Items listed in a dataset
::::

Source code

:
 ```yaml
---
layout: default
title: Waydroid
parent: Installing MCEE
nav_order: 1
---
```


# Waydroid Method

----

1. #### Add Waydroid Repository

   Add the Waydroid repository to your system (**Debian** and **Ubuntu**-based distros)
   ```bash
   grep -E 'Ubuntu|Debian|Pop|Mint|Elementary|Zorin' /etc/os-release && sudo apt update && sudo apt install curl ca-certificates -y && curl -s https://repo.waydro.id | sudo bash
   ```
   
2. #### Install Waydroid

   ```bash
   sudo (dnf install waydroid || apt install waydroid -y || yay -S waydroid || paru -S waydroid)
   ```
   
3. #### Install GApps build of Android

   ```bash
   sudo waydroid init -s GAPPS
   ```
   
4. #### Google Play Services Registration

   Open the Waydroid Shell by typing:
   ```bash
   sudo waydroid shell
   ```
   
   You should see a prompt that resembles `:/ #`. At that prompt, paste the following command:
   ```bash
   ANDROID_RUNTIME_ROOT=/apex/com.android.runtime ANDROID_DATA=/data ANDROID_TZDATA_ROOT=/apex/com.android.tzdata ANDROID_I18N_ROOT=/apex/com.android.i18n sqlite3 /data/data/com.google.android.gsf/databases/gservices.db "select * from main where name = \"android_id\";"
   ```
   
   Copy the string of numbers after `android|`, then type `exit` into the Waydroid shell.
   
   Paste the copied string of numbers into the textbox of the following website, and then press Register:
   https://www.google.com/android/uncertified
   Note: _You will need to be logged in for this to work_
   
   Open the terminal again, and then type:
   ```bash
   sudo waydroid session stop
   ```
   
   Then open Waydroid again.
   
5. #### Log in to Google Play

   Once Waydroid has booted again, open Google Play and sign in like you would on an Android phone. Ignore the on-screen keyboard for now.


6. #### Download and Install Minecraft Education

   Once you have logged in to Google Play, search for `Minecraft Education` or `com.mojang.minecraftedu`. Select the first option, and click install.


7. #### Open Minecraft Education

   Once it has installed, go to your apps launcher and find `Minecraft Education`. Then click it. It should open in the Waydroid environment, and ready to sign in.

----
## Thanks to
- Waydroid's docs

::::

**Instructions to follow:** Return each line among the entries that holds the word "Debian".

**Exercise answer:**
   Add the Waydroid repository to your system (**Debian** and **Ubuntu**-based distros)
   grep -E 'Ubuntu|Debian|Pop|Mint|Elementary|Zorin' /etc/os-release && sudo apt update && sudo apt install curl ca-certificates -y && curl -s https://repo.waydro.id | sudo bash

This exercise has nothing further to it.